Using a CT scan, an image of the patient’s aorta is obtained and three dimensional images are generated, which are then sent to the graft manufacturing company to guide their technologists in making the graft. This design includes the fenestrations (holes) that are accurately placed to match the anatomy of the patient’s aorta. Each hole corresponds to the unique positioning of the patients arteries.

“The fenestrations allow us to place additional stents through the customised holes which support and maintain the blood flow through the arteries that lead to the patient’s organs,” said Dr. McCarville.

“For those who can be treated this way, it is much better option. The alternative would be to do an open repair. This surgery involves large incisions in both the patient’s chest and abdomen, which has a lot of risk and leads to weeks of recovery, and, some of that recovery time is spent in the ICU,” said Dr. McCarville.

Teamwork to get the job done

“The procedure is performed in the RGH’s Angio-Interventional Suite with high quality X-rays. The work of the interventional radiologist is to help the vascular surgeon see where the blood vessels to the kidneys and the bowel are, so that the graft can be properly placed.” said Dr. Nayeemuddin.

Although Dr. Nayeemuddin was involved in deployment of several regular aortic endografts, it was his first time doing a fenestrated graft here in Regina and he was very pleased with it.
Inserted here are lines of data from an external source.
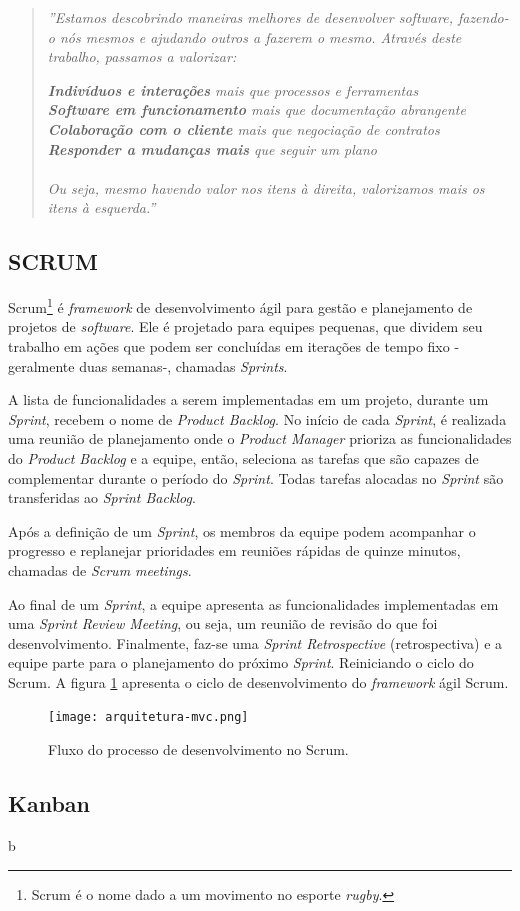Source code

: \begin{quote}
    \textit{''Estamos descobrindo maneiras melhores de desenvolver software, fazendo-o nós mesmos e ajudando outros a 
    fazerem o mesmo. Através deste trabalho, passamos a valorizar:}
    
        \textit{\textbf{Indivíduos e interações} mais que processos e ferramentas \\
        \textbf{Software em funcionamento} mais que documentação abrangente \\
        \textbf{Colaboração com o cliente} mais que negociação de contratos \\
        \textbf{Responder a mudanças mais} que seguir um plano \\}
        \\
        \textit{Ou seja, mesmo havendo valor nos itens à direita, valorizamos mais os itens à esquerda.''}
\end{quote}


\subsection{SCRUM}
\label{fundSWSCRUM}

Scrum\footnote{Scrum é o nome dado a um movimento no esporte \textit{rugby}.} é \textit{framework} de desenvolvimento ágil para gestão e planejamento de projetos de \textit{software}. Ele é projetado para equipes pequenas, que dividem seu trabalho em ações que podem ser concluídas em iterações de tempo fixo -geralmente duas semanas-, chamadas \textit{Sprints}. \cite{pressman}

A lista de funcionalidades a serem implementadas em um projeto, durante um \textit{Sprint}, recebem o nome de \textit{Product Backlog}. No início de cada \textit{Sprint}, é realizada uma reunião de planejamento onde o \textit{Product Manager}  prioriza as funcionalidades do \textit{Product Backlog} e a equipe, então, seleciona as tarefas que são capazes de complementar durante o período do \textit{Sprint}. Todas tarefas alocadas no \textit{Sprint} são transferidas ao \textit{Sprint Backlog}.

Após a definição de um \textit{Sprint}, os membros da equipe podem acompanhar o progresso e replanejar prioridades em reuniões rápidas de quinze minutos, chamadas de \textit{Scrum meetings}.

Ao final de um \textit{Sprint}, a equipe apresenta as funcionalidades implementadas em uma \textit{Sprint Review Meeting}, ou seja, um reunião de revisão do que foi desenvolvimento. Finalmente, faz-se uma \textit{Sprint Retrospective} (retrospectiva) e a equipe parte para o planejamento do próximo \textit{Sprint}. Reiniciando o ciclo do Scrum. A figura \ref{scrumFlow} apresenta o ciclo de desenvolvimento do \textit{framework} ágil Scrum.

\begin{figure}[ht]
    \caption{Fluxo do processo de desenvolvimento no Scrum.}
       	\begin{center}
            \texttt{[image: arquitetura-mvc.png]}
        \end{center}
    \label{scrumFlow}
\end{figure}

\subsection{Kanban}
\label{fundSWSCRUM}

b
“It was great to be involved in such an interesting procedure,” he said. “If you angle the fenestrated graft slightly incorrectly, then you literally cannot connect the vessels to the vital organs. You have to get the angles exactly right to fit the graft in the appropriate position. If you are even slightly off, you can compromise the blood supply to the important organs and risk a leak.”

This procedure requires the support of x-ray technologists and RNs. Also, the Region was required to have a proctor present – an expert in managing patients with fenestrated grafts. The proctor is there to observe, and help train the Region’s surgeons.

“We will need to do another six to eight cases under the direction of a proctor to have the skillset and have the specific equipment to do these on our own,” Dr. McCarville explains.

No new equipment was purchased for the Region to do these procedures.